OTMOROZKI (THE SCUMBAGS)The Seventh Studio, Moscow
Ten years ago, Kirill Serebrennikov was called a rebel and a grave-digger of the Russian Theatre. Today he teaches at the Moscow Art Theatre school studio and his students are members of the Seventh Studio - according to the tradition, started by Stanislavsky and Nemirovich-Danchenko, the Art Theatre acquires studios to pour new wine into old wineskins. The first professional studio performance is based on the prose by Zahar Prilepin and the stories written down by the students according to the words of radical organization members. The performance characters are guys, whose childhood coincided with the collapse of the USSR, their growing up fell on the bandit nineties; now the guys go into the square to fight for justice. The first word in this performance is "Revolution!" The set design is based on metal wire police blocking. Together they create a credible image of today's Russia, standing on the threshold of new changes. The authorities are on one side of the police barricades today, and not only the "otmorozki" ("scumbags"), but also the intelligentsia, who gave them this derisive name yesterday, are on the other side.
"This performance is a complete portrait of protest consciousness. A collective portrait of people who desperately feel the untruth and know that it is not the right way to live, but do not understand clearly how to live”.

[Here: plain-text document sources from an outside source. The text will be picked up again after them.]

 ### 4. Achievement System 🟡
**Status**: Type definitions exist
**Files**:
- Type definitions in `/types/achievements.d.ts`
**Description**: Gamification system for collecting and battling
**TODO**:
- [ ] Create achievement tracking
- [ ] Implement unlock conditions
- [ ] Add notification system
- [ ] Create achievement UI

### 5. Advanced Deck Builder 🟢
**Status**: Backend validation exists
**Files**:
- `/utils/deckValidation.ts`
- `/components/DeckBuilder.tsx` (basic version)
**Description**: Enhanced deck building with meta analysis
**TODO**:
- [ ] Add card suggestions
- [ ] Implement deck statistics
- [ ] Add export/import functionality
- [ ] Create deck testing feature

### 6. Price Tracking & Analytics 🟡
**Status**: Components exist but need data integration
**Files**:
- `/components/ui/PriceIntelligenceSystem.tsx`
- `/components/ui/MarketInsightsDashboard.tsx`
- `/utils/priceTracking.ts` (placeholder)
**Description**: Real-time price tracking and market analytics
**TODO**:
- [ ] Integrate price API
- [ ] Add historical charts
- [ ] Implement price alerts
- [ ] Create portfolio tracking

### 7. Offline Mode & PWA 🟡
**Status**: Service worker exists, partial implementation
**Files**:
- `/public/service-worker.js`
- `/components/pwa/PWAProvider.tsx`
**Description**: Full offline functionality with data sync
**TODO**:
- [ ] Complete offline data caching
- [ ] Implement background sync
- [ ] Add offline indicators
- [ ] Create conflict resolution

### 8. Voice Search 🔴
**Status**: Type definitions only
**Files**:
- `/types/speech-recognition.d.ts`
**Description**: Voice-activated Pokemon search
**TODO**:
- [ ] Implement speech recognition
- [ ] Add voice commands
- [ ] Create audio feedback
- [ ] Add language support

from Kirill Serebrennikov's interview, Izvestia Newspaper
It is a complicated in its design but extremely clear and highly politicized theatrical construction where Serebrennikov harshly speculates about his (our) country, modern history, the drained post-Soviet man. About Motherland without soil …The scene is laid in a poorly lit hangar. There is no scenery. Void. Only whitened protective grilles. The common Moscow Interior — there are a lot of such grills in metro stations, crossings; they fence off the space where the "dissenting" and "otmorozki" rally. They are like the pale face of Russia, pierced by total unfreedom. The audience may perceive these pieces of iron in two ways: as part of the urban environment, a new architectural look of the capital, and as part of a visual installation, the stage world "drawings". Serebrennikov's grills, through which he "draws" the live performance pictures, embody the modern Moscow-police culture. These ugly pieces of iron turn out to be remarkably versatile stage material. They - together with the enclosure for protesters, the hospital beds and tables, and the walls of the bunker, and the benches. The grills are there to jump over, to beat with, to make love on. The Grills is our response to the IKEA transformer comfort.

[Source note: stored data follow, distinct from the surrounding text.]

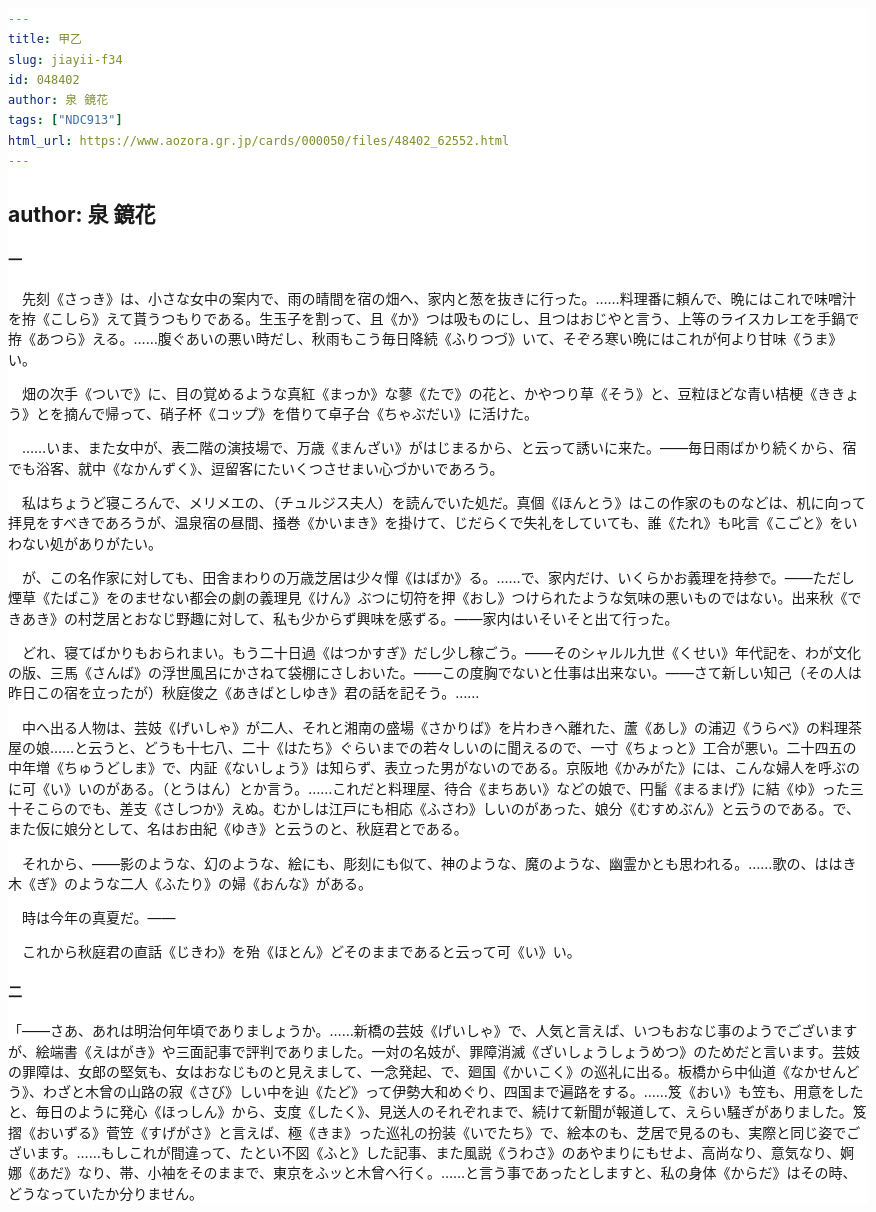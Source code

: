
 ```yaml
---
title: 甲乙
slug: jiayii-f34
id: 048402
author: 泉 鏡花
tags: ["NDC913"]
html_url: https://www.aozora.gr.jp/cards/000050/files/48402_62552.html
---
```


## author: 泉 鏡花

#### 一




　先刻《さっき》は、小さな女中の案内で、雨の晴間を宿の畑へ、家内と葱を抜きに行った。……料理番に頼んで、晩にはこれで味噌汁を拵《こしら》えて貰うつもりである。生玉子を割って、且《か》つは吸ものにし、且つはおじやと言う、上等のライスカレエを手鍋で拵《あつら》える。……腹ぐあいの悪い時だし、秋雨もこう毎日降続《ふりつづ》いて、そぞろ寒い晩にはこれが何より甘味《うま》い。

　畑の次手《ついで》に、目の覚めるような真紅《まっか》な蓼《たで》の花と、かやつり草《そう》と、豆粒ほどな青い桔梗《ききょう》とを摘んで帰って、硝子杯《コップ》を借りて卓子台《ちゃぶだい》に活けた。

　……いま、また女中が、表二階の演技場で、万歳《まんざい》がはじまるから、と云って誘いに来た。――毎日雨ばかり続くから、宿でも浴客、就中《なかんずく》、逗留客にたいくつさせまい心づかいであろう。

　私はちょうど寝ころんで、メリメエの、（チュルジス夫人）を読んでいた処だ。真個《ほんとう》はこの作家のものなどは、机に向って拝見をすべきであろうが、温泉宿の昼間、掻巻《かいまき》を掛けて、じだらくで失礼をしていても、誰《たれ》も叱言《こごと》をいわない処がありがたい。

　が、この名作家に対しても、田舎まわりの万歳芝居は少々憚《はばか》る。……で、家内だけ、いくらかお義理を持参で。――ただし煙草《たばこ》をのませない都会の劇の義理見《けん》ぶつに切符を押《おし》つけられたような気味の悪いものではない。出来秋《できあき》の村芝居とおなじ野趣に対して、私も少からず興味を感ずる。――家内はいそいそと出て行った。

　どれ、寝てばかりもおられまい。もう二十日過《はつかすぎ》だし少し稼ごう。――そのシャルル九世《くせい》年代記を、わが文化の版、三馬《さんば》の浮世風呂にかさねて袋棚にさしおいた。――この度胸でないと仕事は出来ない。――さて新しい知己（その人は昨日この宿を立ったが）秋庭俊之《あきばとしゆき》君の話を記そう。……

　中へ出る人物は、芸妓《げいしゃ》が二人、それと湘南の盛場《さかりば》を片わきへ離れた、蘆《あし》の浦辺《うらべ》の料理茶屋の娘……と云うと、どうも十七八、二十《はたち》ぐらいまでの若々しいのに聞えるので、一寸《ちょっと》工合が悪い。二十四五の中年増《ちゅうどしま》で、内証《ないしょう》は知らず、表立った男がないのである。京阪地《かみがた》には、こんな婦人を呼ぶのに可《い》いのがある。（とうはん）とか言う。……これだと料理屋、待合《まちあい》などの娘で、円髷《まるまげ》に結《ゆ》った三十そこらのでも、差支《さしつか》えぬ。むかしは江戸にも相応《ふさわ》しいのがあった、娘分《むすめぶん》と云うのである。で、また仮に娘分として、名はお由紀《ゆき》と云うのと、秋庭君とである。

　それから、――影のような、幻のような、絵にも、彫刻にも似て、神のような、魔のような、幽霊かとも思われる。……歌の、ははき木《ぎ》のような二人《ふたり》の婦《おんな》がある。

　時は今年の真夏だ。――

　これから秋庭君の直話《じきわ》を殆《ほとん》どそのままであると云って可《い》い。



#### 二




「――さあ、あれは明治何年頃でありましょうか。……新橋の芸妓《げいしゃ》で、人気と言えば、いつもおなじ事のようでございますが、絵端書《えはがき》や三面記事で評判でありました。一対の名妓が、罪障消滅《ざいしょうしょうめつ》のためだと言います。芸妓の罪障は、女郎の堅気も、女はおなじものと見えまして、一念発起、で、廻国《かいこく》の巡礼に出る。板橋から中仙道《なかせんどう》、わざと木曾の山路の寂《さび》しい中を辿《たど》って伊勢大和めぐり、四国まで遍路をする。……笈《おい》も笠も、用意をしたと、毎日のように発心《ほっしん》から、支度《したく》、見送人のそれぞれまで、続けて新聞が報道して、えらい騒ぎがありました。笈摺《おいずる》菅笠《すげがさ》と言えば、極《きま》った巡礼の扮装《いでたち》で、絵本のも、芝居で見るのも、実際と同じ姿でございます。……もしこれが間違って、たとい不図《ふと》した記事、また風説《うわさ》のあやまりにもせよ、高尚なり、意気なり、婀娜《あだ》なり、帯、小袖をそのままで、東京をふッと木曾へ行く。……と言う事であったとしますと、私の身体《からだ》はその時、どうなっていたか分りません。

While working at the OTMOROZKI the actors, students of Kirill Serebrennikov's workshop, interviewed the representatives of all youth movements, from the Kremlin adepts , called "Nashi" ("Ours") to National Bolsheviks. But to say that the production of the play by Serebrennikov and Zahar Prilepin is about the revolution phantom, wandering around the planet and arriving at our borders, is almost to say nothing. This is part of Serebrennikov's epic utterance about his home country: there Saltykov-Shchedrin. Presnyakov brothers, the old comedy by Ostrovsky, and the new novel by Dubovitsky all are transformed into graphic and mathematically consistent performances, where like in a dissembled clock mechanism one can see all the cogs, making Russia move. So, in the OTMOROZKI there comes the scene of a terrible Russian funeral seemingly unfit for the stage from the novel "Sankya", and the squabble of Zhilin's two adult neighbors in the hospital ward becomes a ridiculous and timeless metaphor of the "dialogue art " in Russia.